[Collected data]
_ _ _ _ _

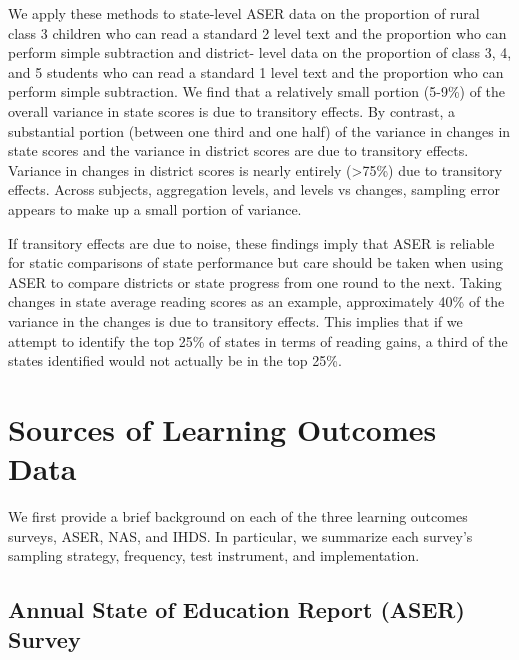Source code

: \documentclass[
  11pt,
]{article}
\begin{document}
We apply these methods to state-level ASER data on the proportion of rural class 3 children who can read a standard 2 level text and the proportion who can perform simple subtraction and district- level data on the proportion of class 3, 4, and 5 students who can read a standard 1 level text and the proportion who can perform simple subtraction. We find that a relatively small portion (5-9\%) of the overall variance in state scores is due to transitory effects. By contrast, a substantial portion (between one third and one half) of the variance in changes in state scores and the variance in district scores are due to transitory effects. Variance in changes in district scores is nearly entirely (\textgreater75\%) due to transitory effects. Across subjects, aggregation levels, and levels vs changes, sampling error appears to make up a small portion of variance.

If transitory effects are due to noise, these findings imply that ASER is reliable for static comparisons of state performance but care should be taken when using ASER to compare districts or state progress from one round to the next. Taking changes in state average reading scores as an example, approximately 40\% of the variance in the changes is due to transitory effects. This implies that if we attempt to identify the top 25\% of states in terms of reading gains, a third of the states identified would not actually be in the top 25\%.

\hypertarget{sources-of-learning-outcomes-data}{%
\section{Sources of Learning Outcomes Data}\label{sources-of-learning-outcomes-data}}

We first provide a brief background on each of the three learning outcomes surveys, ASER, NAS, and IHDS. In particular, we summarize each survey's sampling strategy, frequency, test instrument, and implementation.

\hypertarget{annual-state-of-education-report-aser-survey}{%
\subsection{Annual State of Education Report (ASER) Survey}\label{annual-state-of-education-report-aser-survey}}
\end{document}
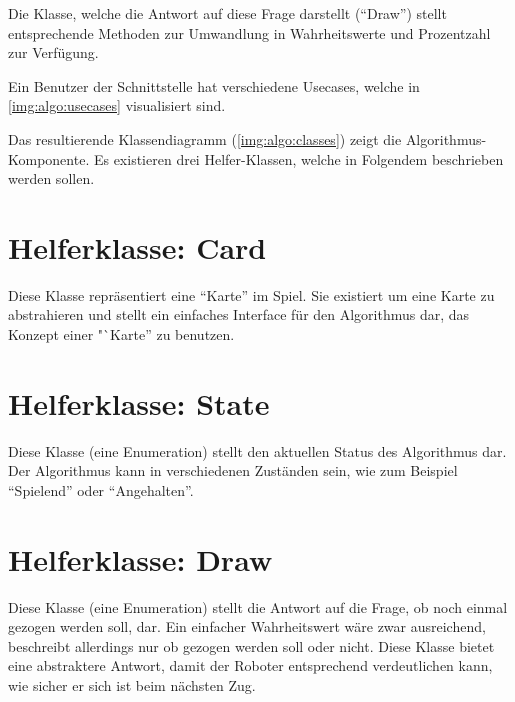     Die Klasse, welche die Antwort auf diese Frage darstellt (``Draw'') stellt
    entsprechende Methoden zur Umwandlung in Wahrheitswerte und Prozentzahl
    zur Verfügung.

    Ein Benutzer der Schnittstelle hat verschiedene Usecases, welche in
    \autoref{img:algo:usecases} visualisiert sind.

    Das resultierende Klassendiagramm (\autoref{img:algo:classes}) zeigt die
    Algorithmus-Komponente.
    Es existieren drei Helfer-Klassen, welche in Folgendem beschrieben werden
    sollen.

    \section{Helferklasse: Card}

        Diese Klasse repräsentiert eine ``Karte'' im Spiel.
        Sie existiert um eine Karte zu abstrahieren und stellt ein einfaches
        Interface für den Algorithmus dar, das Konzept einer "`Karte'' zu
        benutzen.

    \section{Helferklasse: State}

        Diese Klasse (eine Enumeration) stellt den aktuellen Status des
        Algorithmus dar.
        Der Algorithmus kann in verschiedenen Zuständen sein, wie zum Beispiel
        ``Spielend'' oder ``Angehalten''.

    \section{Helferklasse: Draw}

        Diese Klasse (eine Enumeration) stellt die Antwort auf die Frage, ob
        noch einmal gezogen werden soll, dar.
        Ein einfacher Wahrheitswert wäre zwar ausreichend, beschreibt allerdings
        nur ob gezogen werden soll oder nicht.
        Diese Klasse bietet eine abstraktere Antwort, damit der Roboter
        entsprechend verdeutlichen kann, wie sicher er sich ist beim nächsten
        Zug.


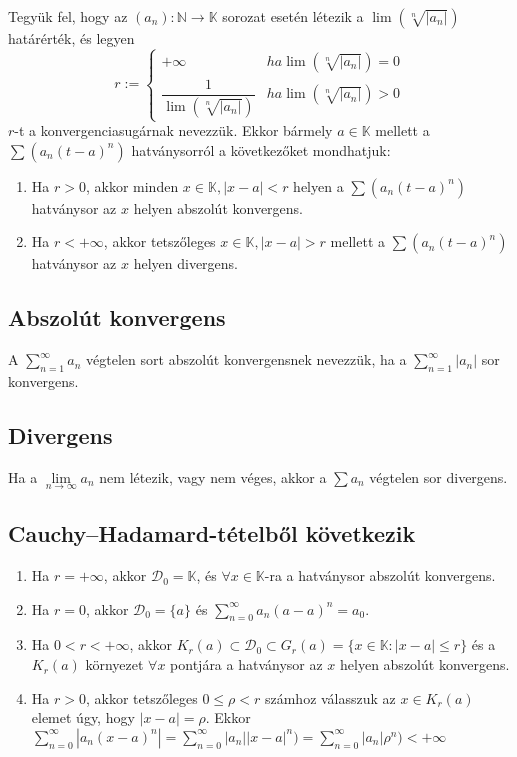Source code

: \documentclass[margin=0px]{article}
\begin{document}
	Tegyük fel, hogy az $(a_{n}) : \mathbb{N} \to \mathbb{K}$ sorozat esetén létezik a $\lim{(\sqrt[n]{|a_{n}|})}$ határérték, és legyen
	$$ r := \left\{\begin{array} {lr}
			+\infty & ha \lim{(\sqrt[n]{|a_{n}|})} = 0 \\
			\dfrac{1}{\lim{(\sqrt[n]{|a_{n}|})}} & ha \lim{(\sqrt[n]{|a_{n}|})} > 0
	\end{array}\right.$$
	$r$-t a konvergenciasugárnak nevezzük.
	Ekkor bármely $a \in \mathbb{K}$ mellett a $\sum{(a_{n}(t-a)^{n})}$ hatványsorról a következőket mondhatjuk:
	\begin{enumerate}
		\item Ha $r > 0$, akkor minden $x \in \mathbb{K}, |x-a| < r$ helyen a $\sum{(a_{n}(t-a)^{n})}$ hatványsor az $x$ helyen abszolút konvergens.
		\item Ha $r < +\infty$, akkor tetszőleges $x \in \mathbb{K}, |x-a| > r$ mellett a $\sum{(a_{n}(t-a)^{n})}$ hatványsor az $x$ helyen divergens.
	\end{enumerate}
	
	\subsection{Abszolút konvergens}
	
	A $\sum\limits_{n=1}^{\infty}{a_{n}}$ végtelen sort abszolút konvergensnek nevezzük, ha a $\sum\limits_{n=1}^{\infty}{|a_{n}|}$ sor konvergens.
	
	\subsection{Divergens}
	
	Ha a $\lim\limits_{n \to \infty}{a_{n}}$ nem létezik, vagy nem véges, akkor a $\sum{a_{n}}$ végtelen sor divergens.
	
	\subsection{Cauchy--Hadamard-tételből következik}
	 
	\begin{enumerate}
		\item Ha $r = +\infty$, akkor $\mathcal{D}_{0} = \mathbb{K}$, és $\forall x \in \mathbb{K}$-ra a hatványsor abszolút konvergens.
		\item Ha $r = 0$, akkor $\mathcal{D}_{0} = \{a\}$ és $\sum\limits_{n=0}^{\infty}{a_{n}(a-a)^{n}} = a_{0}$.
		\item Ha $0 < r < +\infty$, akkor $K_{r}(a) \subset \mathcal{D}_{0} \subset G_{r}(a) = \{x \in \mathbb{K} : |x-a| \leq r\}$ és a $K_{r}(a)$ környezet $\forall x$ pontjára a hatványsor az $x$ helyen abszolút konvergens.
		\item Ha $r > 0$, akkor tetszőleges $0 \leq \rho < r$ számhoz válasszuk az $x \in K_{r}(a)$ elemet úgy, hogy $|x-a| = \rho$. Ekkor $\sum\limits_{n=0}^{\infty}{|a_{n}(x-a)^{n}|} = \sum\limits_{n=0}^{\infty}{|a_{n}||x-a|^{n})} = \sum\limits_{n=0}^{\infty}{|a_{n}|\rho^{n})} < +\infty$
	\end{enumerate}
\end{document}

_ _ _ _ _

**What you have to do**
What lines of the preceding data include the string "mellett"? Pull them out.

**Problem solution**
	Ekkor bármely $a \in \mathbb{K}$ mellett a $\sum{(a_{n}(t-a)^{n})}$ hatványsorról a következőket mondhatjuk:
		\item Ha $r < +\infty$, akkor tetszőleges $x \in \mathbb{K}, |x-a| > r$ mellett a $\sum{(a_{n}(t-a)^{n})}$ hatványsor az $x$ helyen divergens.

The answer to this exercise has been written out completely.